[Study material — start]

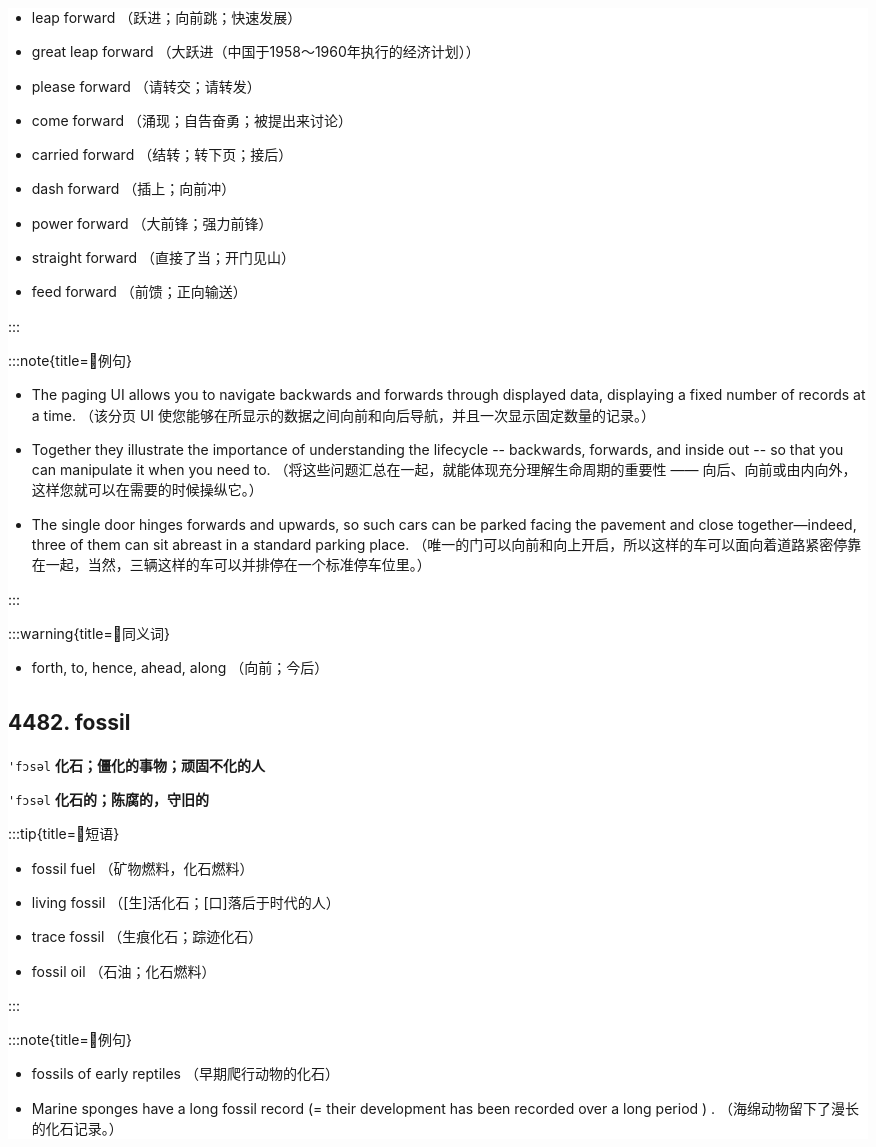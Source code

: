 - leap forward （跃进；向前跳；快速发展）

- great leap forward （大跃进（中国于1958～1960年执行的经济计划））

- please forward （请转交；请转发）

- come forward （涌现；自告奋勇；被提出来讨论）

- carried forward （结转；转下页；接后）

- dash forward （插上；向前冲）

- power forward （大前锋；强力前锋）

- straight forward （直接了当；开门见山）

- feed forward （前馈；正向输送）

:::

:::note{title=🎤例句}

- The paging UI allows you to navigate backwards and forwards through displayed data, displaying a fixed number of records at a time. （该分页 UI 使您能够在所显示的数据之间向前和向后导航，并且一次显示固定数量的记录。）

- Together they illustrate the importance of understanding the lifecycle -- backwards, forwards, and inside out -- so that you can manipulate it when you need to. （将这些问题汇总在一起，就能体现充分理解生命周期的重要性 —— 向后、向前或由内向外，这样您就可以在需要的时候操纵它。）

- The single door hinges forwards and upwards, so such cars can be parked facing the pavement and close together—indeed, three of them can sit abreast in a standard parking place. （唯一的门可以向前和向上开启，所以这样的车可以面向着道路紧密停靠在一起，当然，三辆这样的车可以并排停在一个标准停车位里。）

:::

:::warning{title=🤔同义词}

- forth, to, hence, ahead, along （向前；今后）


## 4482. fossil

`'fɔsəl`  **化石；僵化的事物；顽固不化的人**

`'fɔsəl`  **化石的；陈腐的，守旧的**

:::tip{title=🤩短语}

- fossil fuel （矿物燃料，化石燃料）

- living fossil （[生]活化石；[口]落后于时代的人）

- trace fossil （生痕化石；踪迹化石）

- fossil oil （石油；化石燃料）

:::

:::note{title=🎤例句}

- fossils of early reptiles （早期爬行动物的化石）

- Marine sponges have a long fossil record (= their development has been recorded over a long period ) . （海绵动物留下了漫长的化石记录。）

[Study material — finish]

■ Exercise directions:
Exact copy, no pictures: write out all the records above.

■ Solution for this task:
Source code

: - leap forward （跃进；向前跳；快速发展）

- great leap forward （大跃进（中国于1958～1960年执行的经济计划））

- please forward （请转交；请转发）

- come forward （涌现；自告奋勇；被提出来讨论）

- carried forward （结转；转下页；接后）

- dash forward （插上；向前冲）

- power forward （大前锋；强力前锋）

- straight forward （直接了当；开门见山）

- feed forward （前馈；正向输送）

:::

:::note{title=🎤例句}

- The paging UI allows you to navigate backwards and forwards through displayed data, displaying a fixed number of records at a time. （该分页 UI 使您能够在所显示的数据之间向前和向后导航，并且一次显示固定数量的记录。）

- Together they illustrate the importance of understanding the lifecycle -- backwards, forwards, and inside out -- so that you can manipulate it when you need to. （将这些问题汇总在一起，就能体现充分理解生命周期的重要性 —— 向后、向前或由内向外，这样您就可以在需要的时候操纵它。）

- The single door hinges forwards and upwards, so such cars can be parked facing the pavement and close together—indeed, three of them can sit abreast in a standard parking place. （唯一的门可以向前和向上开启，所以这样的车可以面向着道路紧密停靠在一起，当然，三辆这样的车可以并排停在一个标准停车位里。）

:::

:::warning{title=🤔同义词}

- forth, to, hence, ahead, along （向前；今后）


## 4482. fossil

`'fɔsəl`  **化石；僵化的事物；顽固不化的人**

`'fɔsəl`  **化石的；陈腐的，守旧的**

:::tip{title=🤩短语}

- fossil fuel （矿物燃料，化石燃料）

- living fossil （[生]活化石；[口]落后于时代的人）

- trace fossil （生痕化石；踪迹化石）

- fossil oil （石油；化石燃料）

:::

:::note{title=🎤例句}

- fossils of early reptiles （早期爬行动物的化石）

- Marine sponges have a long fossil record (= their development has been recorded over a long period ) . （海绵动物留下了漫长的化石记录。）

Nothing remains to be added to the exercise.